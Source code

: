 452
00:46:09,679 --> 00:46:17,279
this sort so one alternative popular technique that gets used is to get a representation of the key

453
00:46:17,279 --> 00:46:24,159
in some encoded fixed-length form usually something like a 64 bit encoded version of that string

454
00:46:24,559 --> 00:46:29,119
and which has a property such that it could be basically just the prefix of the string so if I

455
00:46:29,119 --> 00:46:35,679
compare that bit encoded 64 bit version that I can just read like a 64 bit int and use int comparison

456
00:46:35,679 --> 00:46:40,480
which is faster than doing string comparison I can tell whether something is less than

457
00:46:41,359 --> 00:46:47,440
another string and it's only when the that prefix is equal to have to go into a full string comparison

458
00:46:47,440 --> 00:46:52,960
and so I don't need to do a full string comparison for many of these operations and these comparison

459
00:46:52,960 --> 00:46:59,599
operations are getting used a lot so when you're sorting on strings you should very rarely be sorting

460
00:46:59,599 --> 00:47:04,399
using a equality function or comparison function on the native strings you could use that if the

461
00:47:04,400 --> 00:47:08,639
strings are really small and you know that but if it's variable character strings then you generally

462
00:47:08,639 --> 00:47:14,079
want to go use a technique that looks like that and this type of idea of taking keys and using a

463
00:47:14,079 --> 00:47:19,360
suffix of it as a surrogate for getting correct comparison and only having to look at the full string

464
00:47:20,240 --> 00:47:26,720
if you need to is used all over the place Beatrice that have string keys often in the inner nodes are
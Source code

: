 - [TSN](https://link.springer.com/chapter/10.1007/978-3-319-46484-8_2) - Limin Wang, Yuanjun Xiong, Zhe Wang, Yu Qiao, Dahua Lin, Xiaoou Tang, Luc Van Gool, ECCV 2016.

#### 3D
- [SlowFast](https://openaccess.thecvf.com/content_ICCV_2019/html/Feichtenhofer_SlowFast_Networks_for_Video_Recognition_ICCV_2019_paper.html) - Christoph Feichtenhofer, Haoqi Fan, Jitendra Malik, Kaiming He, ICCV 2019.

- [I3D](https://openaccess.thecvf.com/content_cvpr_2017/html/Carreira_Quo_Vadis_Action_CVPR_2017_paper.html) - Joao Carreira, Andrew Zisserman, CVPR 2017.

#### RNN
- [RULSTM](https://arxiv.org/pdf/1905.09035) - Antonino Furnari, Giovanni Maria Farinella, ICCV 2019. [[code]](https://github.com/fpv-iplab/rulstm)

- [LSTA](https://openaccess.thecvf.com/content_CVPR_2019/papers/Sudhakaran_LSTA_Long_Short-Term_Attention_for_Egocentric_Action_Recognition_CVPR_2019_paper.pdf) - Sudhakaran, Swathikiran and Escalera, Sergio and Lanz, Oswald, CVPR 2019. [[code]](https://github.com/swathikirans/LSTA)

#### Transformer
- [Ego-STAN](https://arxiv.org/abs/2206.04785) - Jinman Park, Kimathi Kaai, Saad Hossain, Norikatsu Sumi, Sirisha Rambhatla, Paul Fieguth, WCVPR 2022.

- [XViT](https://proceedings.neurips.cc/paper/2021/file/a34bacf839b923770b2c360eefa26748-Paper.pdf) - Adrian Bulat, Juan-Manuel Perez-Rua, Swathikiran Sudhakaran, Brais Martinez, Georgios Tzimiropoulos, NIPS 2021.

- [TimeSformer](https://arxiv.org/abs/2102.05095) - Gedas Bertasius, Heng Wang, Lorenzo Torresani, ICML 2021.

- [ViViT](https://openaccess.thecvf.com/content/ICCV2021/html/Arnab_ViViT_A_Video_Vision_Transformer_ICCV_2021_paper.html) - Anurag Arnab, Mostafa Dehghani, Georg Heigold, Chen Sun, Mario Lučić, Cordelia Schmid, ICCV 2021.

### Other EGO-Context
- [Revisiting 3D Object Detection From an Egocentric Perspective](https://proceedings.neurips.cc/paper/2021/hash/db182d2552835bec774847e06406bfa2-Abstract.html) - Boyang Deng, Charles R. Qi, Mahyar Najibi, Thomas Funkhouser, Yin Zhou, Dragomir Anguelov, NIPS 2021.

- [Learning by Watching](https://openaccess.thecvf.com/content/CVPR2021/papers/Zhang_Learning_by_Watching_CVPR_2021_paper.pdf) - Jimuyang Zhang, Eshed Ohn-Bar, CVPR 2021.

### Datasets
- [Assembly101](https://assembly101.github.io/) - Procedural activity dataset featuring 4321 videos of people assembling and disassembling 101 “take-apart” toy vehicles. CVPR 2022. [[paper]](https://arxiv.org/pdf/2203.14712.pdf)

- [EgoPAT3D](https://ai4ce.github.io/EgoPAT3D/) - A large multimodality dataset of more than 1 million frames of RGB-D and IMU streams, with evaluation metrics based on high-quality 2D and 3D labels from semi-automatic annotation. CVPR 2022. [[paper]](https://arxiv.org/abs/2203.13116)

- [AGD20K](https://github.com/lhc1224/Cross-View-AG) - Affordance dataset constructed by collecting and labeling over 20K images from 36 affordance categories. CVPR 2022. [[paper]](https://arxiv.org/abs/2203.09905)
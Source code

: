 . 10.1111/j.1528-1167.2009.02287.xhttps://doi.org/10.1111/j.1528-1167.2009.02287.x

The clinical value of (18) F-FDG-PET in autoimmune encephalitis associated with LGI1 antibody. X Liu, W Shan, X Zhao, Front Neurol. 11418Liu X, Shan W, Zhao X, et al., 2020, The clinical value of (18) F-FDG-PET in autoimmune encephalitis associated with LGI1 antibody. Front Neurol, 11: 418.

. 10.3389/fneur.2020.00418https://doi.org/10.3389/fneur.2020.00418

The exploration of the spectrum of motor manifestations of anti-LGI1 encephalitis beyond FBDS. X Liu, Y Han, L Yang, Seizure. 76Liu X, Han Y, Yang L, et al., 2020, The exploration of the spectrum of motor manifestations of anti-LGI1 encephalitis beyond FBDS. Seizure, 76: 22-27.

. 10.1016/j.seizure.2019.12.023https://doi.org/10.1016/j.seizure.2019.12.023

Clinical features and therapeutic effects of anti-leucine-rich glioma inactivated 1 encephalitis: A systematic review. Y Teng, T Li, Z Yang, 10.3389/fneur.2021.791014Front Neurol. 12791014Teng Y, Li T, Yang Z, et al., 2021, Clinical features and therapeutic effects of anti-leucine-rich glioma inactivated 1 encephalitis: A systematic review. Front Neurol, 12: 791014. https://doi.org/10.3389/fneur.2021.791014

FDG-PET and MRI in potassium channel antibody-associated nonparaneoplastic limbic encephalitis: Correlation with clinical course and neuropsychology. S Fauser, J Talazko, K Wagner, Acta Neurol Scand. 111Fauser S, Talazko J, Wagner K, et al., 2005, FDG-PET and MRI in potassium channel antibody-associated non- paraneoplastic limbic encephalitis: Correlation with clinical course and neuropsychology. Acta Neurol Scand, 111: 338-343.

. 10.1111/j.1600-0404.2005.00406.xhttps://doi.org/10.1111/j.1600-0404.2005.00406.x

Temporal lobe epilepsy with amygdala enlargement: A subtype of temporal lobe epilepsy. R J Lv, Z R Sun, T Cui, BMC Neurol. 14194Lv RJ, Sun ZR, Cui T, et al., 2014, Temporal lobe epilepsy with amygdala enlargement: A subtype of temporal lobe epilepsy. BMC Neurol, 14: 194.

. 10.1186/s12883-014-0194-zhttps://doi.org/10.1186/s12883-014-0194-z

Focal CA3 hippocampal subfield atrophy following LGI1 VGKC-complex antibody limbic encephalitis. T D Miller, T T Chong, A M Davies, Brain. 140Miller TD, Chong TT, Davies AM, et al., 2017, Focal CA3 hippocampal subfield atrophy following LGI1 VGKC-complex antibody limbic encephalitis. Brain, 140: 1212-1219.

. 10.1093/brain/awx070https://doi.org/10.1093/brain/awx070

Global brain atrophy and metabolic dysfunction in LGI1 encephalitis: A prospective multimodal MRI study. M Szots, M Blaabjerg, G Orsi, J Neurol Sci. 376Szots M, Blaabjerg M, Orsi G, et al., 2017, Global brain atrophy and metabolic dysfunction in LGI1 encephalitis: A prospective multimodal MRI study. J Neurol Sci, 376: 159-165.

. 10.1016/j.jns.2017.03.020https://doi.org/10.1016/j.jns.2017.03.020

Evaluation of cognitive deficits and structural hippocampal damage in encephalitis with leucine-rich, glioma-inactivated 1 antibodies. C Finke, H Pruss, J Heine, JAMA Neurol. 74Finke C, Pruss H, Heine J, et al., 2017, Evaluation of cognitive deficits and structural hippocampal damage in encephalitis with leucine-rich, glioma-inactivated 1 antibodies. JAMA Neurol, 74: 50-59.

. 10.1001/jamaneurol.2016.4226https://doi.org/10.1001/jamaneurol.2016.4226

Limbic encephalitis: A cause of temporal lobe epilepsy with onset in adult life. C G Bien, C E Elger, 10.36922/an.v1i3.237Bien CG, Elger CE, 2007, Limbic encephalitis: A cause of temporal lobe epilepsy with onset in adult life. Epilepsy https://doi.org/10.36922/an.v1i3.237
* * * * *
Instructions to follow >>
Lines in the material above that include the string "operations" should be listed.

Task output >>
and so I don't need to do a full string comparison for many of these operations and these comparison
operations are getting used a lot so when you're sorting on strings you should very rarely be sorting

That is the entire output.